Friday, March 18, 2011

In the midst of writing serial I/O code


I hooked up the ATMega328P to my STK600 yesterday and as you can see by this report, I'm running out of Data (RAM) room fast. I will need to use another 500 bytes at least so I will be using almost all of the 2k max size available.

I'm in the midst of writing the serial I/O routines for the AVR. I'm creating "small" buffers both for transmitting and receiving on the serial port. I say small because they are only about 256 bytes each but that is 1/8 of my total RAM size on this AVR. The receive buffer is necessary because I can't predict when serial input will come in and I need to capture it inside a serial interrupt handler. The transmit buffer though... I'm not so sure I really need it. My thinking is that I may need it because I may have a bunch of log strings I need to send but I may not be able to wait for each byte to be sent before the next vsync comes in, so I need a way to buffer outgoing messages and send them a byte at a time between vsyncs.
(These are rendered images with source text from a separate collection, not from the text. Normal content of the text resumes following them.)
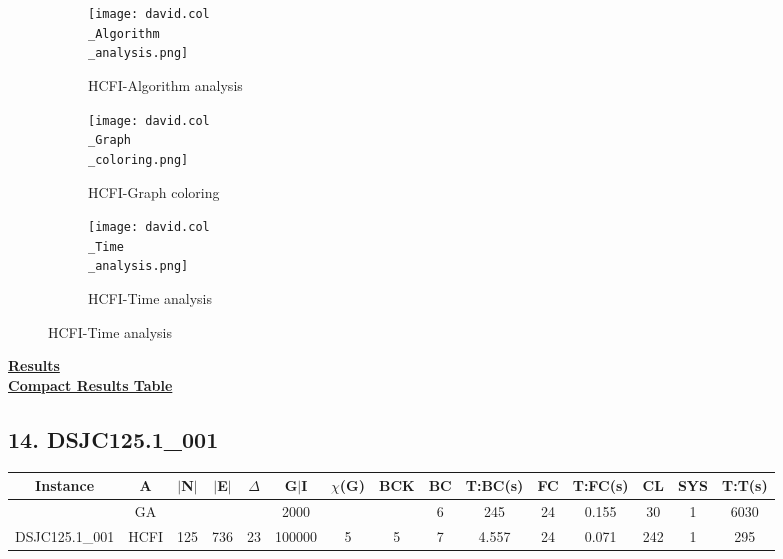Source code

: \documentclass[10pt]{article}
\begin{document}
\graphicspath{{./Core1/Solutions/HCFI/david.col}}
\begin{figure}[H]
\begin{subfigure}{.33\textwidth}
  \centering
  \texttt{[image: david.col\\\_Algorithm\\\_analysis.png]}
  \caption{HCFI-Algorithm analysis}
   \label{fig:subfig1}
\end{subfigure}%
\begin{subfigure}{.33\textwidth}
  \centering
  \texttt{[image: david.col\\\_Graph\\\_coloring.png]}
  \caption{HCFI-Graph coloring}
  \label{fig:subfig2}
\end{subfigure}
\begin{subfigure}{.33\textwidth}
  \centering
  \texttt{[image: david.col\\\_Time\\\_analysis.png]}
  \caption{HCFI-Time analysis}
  \end{subfigure}
\end{figure}
\vspace{2cm}
\begin{center}
\hyperlink{page.8}{\textbf{Results}}\\
\vspace{0.5cm}
\hyperlink{page.71}{\textbf{Compact Results Table}}
\end{center}
\pagebreak
\subsection*{\hspace{0,9073976cm} 14. DSJC125.1\_001}
\begin{table}[H]
\centering
\begin{tabular}{|c|c|c|c|c|c|c|c|c|c|c|c|c|c|c|}
\hline
Instance& A &$|$N$|$ & $|$E$|$ & $\Delta$ & G$|$I & $\chi$(G) &BCK&BC & T:BC(s) & FC & T:FC(s) & CL & SYS & T:T(s) \\ \hline \hline

	&GA&       &                   &                     &2000         &     \cellcolor{yellow} & {\cellcolor{yellow}}& {{\cellcolor{green}6}}
&245   & 24       &0.155                   &30                    &1          &6030        \\ \cline{2-2} \cline{6-6} \cline{9-15}
 \multirow{-2}{*}{DSJC125.1\_001} &HCFI   &\multirow{-2}{*}{125}   &\multirow{-2}{*}{736}     &\multirow{-2}{*}{23}     &100000     &\multirow{-2}{*}{\cellcolor{yellow}5}      & \multirow{-2}{*}{\cellcolor{yellow}5}    &{\cellcolor{green}7}     &4.557         &24    &0.071         &242    &1     &295        \\ \hline
\end{tabular}
\end{table}
\end{document}
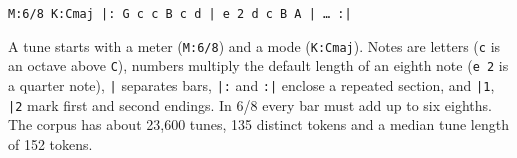\begin{center}
\texttt{M:6/8 K:Cmaj |: G c c B c d | e 2 d c B A | \dots{} :|}
\end{center}

A tune starts with a meter (\texttt{M:6/8}) and a mode (\texttt{K:Cmaj}). Notes are letters (\texttt{c} is an
octave above \texttt{C}), numbers multiply the default length of an eighth note (\texttt{e 2} is a quarter note),
\texttt{|} separates bars, \texttt{|:} and \texttt{:|} enclose a repeated section, and \texttt{|1}, \texttt{|2}
mark first and second endings. In 6/8 every bar must add up to six eighths. The corpus has about 23{,}600 tunes,
135 distinct tokens and a median tune length of 152 tokens.

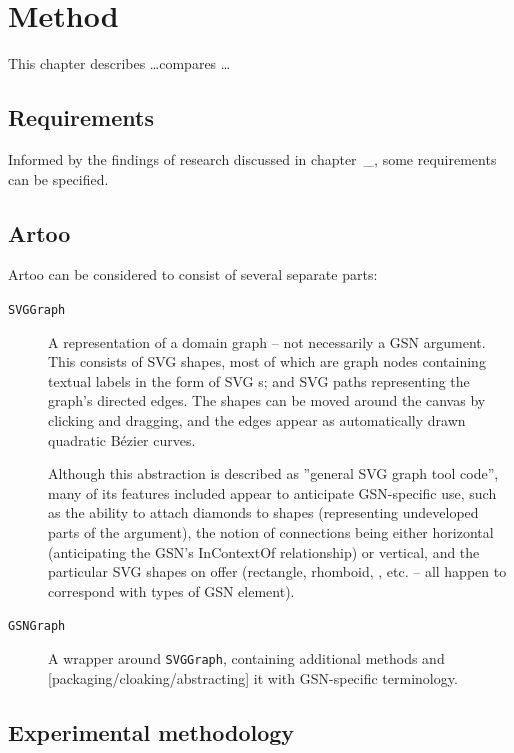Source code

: \chapter{Method}

This chapter describes \ldots compares \ldots


\section{Requirements}

Informed by the findings of research discussed in chapter~\_, some requirements can be specified.





\section{Artoo}

Artoo can be considered to consist of several separate parts:

\begin{description}

\item[{\tt SVGGraph}] A representation of a domain graph -- not necessarily a GSN argument.
This consists of SVG shapes, most of which are graph nodes containing textual labels in the form of SVG {\ttForeignObject}s; and SVG paths representing the graph's directed edges.
The shapes can be moved around the canvas by clicking and dragging, and the edges appear as automatically drawn quadratic B\'{e}zier curves. 

Although this abstraction is described as ''general SVG graph tool code'', many of its features included appear to anticipate GSN-specific use, such as the ability to attach diamonds to shapes (representing undeveloped parts of the argument), the notion of connections being either horizontal (anticipating the GSN's InContextOf relationship) or vertical, and the particular SVG shapes on offer (rectangle, rhomboid, , etc. -- all happen to correspond with types of GSN element).

\item[{\tt GSNGraph}] A wrapper around {\tt SVGGraph}, containing additional methods and [packaging/cloaking/abstracting] it with GSN-specific terminology. 

\end{description}

\section{Experimental methodology}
But it could be that my buffering routines are just as slow as sending each byte to the serial port and waiting for it to be sent. I will need to calculate this.

One thing that is troubling me is how sophisticated the serial code that I'm writing for the AVR is. It is complicated enough that the chance for defects is pretty good and using my traditional debug methods won't be feasible, or at least it will be less feasible. So I need to find a better way to validate my code without actually having to run it on real hardware.